A COUNCIL caretaker allowed his bank account to be used to launder cash from a £1m bank fraud, a court has heard.

Steven Fabian is one of five people on trial at Southwark Crown Court on charges of conspiracy to defraud or conspiracy to launder money.

They include Shana Campbell, aged 23, who worked in the Bexleyheath branch of the Halifax bank.

Campbell, of Finland Road, Brockley, is accused of hacking into accounts and obtaining confidential details of 13 wealthy bank customers.

She allegedly passed on the details to the others accused, enabling them to obtain £785,712.

Fabian, aged 44, from Kennington, who has denied helping to launder the cash, admitted he had allowed another gang member to use his account.

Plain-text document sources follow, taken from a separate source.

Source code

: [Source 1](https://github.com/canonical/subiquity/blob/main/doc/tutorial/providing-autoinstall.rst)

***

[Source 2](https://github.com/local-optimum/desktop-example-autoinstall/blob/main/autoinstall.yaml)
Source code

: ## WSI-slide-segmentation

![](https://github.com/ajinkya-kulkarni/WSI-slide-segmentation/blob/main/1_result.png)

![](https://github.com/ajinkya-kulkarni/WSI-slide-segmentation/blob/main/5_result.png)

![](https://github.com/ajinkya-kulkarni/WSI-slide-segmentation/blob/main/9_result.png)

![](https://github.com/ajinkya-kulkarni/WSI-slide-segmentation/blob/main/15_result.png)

But he said he had not realised it was to launder money from a banking scam.

His barrister David Martin-Sperry QC claimed Fabian had been too trusting.

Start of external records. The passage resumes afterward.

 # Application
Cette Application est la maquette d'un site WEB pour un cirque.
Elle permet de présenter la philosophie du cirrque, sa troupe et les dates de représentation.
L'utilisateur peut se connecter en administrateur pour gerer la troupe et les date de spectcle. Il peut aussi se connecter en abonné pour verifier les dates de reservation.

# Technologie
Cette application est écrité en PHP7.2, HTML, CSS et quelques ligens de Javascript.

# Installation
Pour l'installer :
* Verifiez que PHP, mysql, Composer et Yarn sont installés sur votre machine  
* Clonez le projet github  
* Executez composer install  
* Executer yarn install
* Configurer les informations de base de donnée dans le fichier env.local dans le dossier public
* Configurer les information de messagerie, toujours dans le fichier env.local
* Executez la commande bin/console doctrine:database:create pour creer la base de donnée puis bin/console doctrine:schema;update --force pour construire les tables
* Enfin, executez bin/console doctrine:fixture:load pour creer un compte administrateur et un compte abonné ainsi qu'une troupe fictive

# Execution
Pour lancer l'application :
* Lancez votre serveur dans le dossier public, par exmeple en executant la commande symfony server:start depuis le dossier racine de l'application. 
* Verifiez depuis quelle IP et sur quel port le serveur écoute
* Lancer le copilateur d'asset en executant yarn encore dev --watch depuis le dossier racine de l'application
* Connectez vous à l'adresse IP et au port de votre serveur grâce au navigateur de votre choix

He added: "He was helping out a younger relative in what he thought was a perfectly innocent enterprise."

It is alleged his relative Oluwasegun Adekunle, aged 27, from Lambeth, lived a life of luxury on the proceeds of the stolen cash.

He has admitted his role in the fraud.

Emmanuel Imbrah, aged 21, from Reading, who worked for HSBC, also supplied similar bank details which provided the gang with £549,726.

Also accused are Dominic Almond, aged 39, from Slough, and Ayodeyi Osibogun, aged 30, from Brixton Hill.

Neil Kynoch, aged 38, from Windsor, has admitted laundering tens of thousands of pounds through his company Berkshire Motor World.

All the offences took place between October 1, 2004 and October 19, 2005. The trial continues.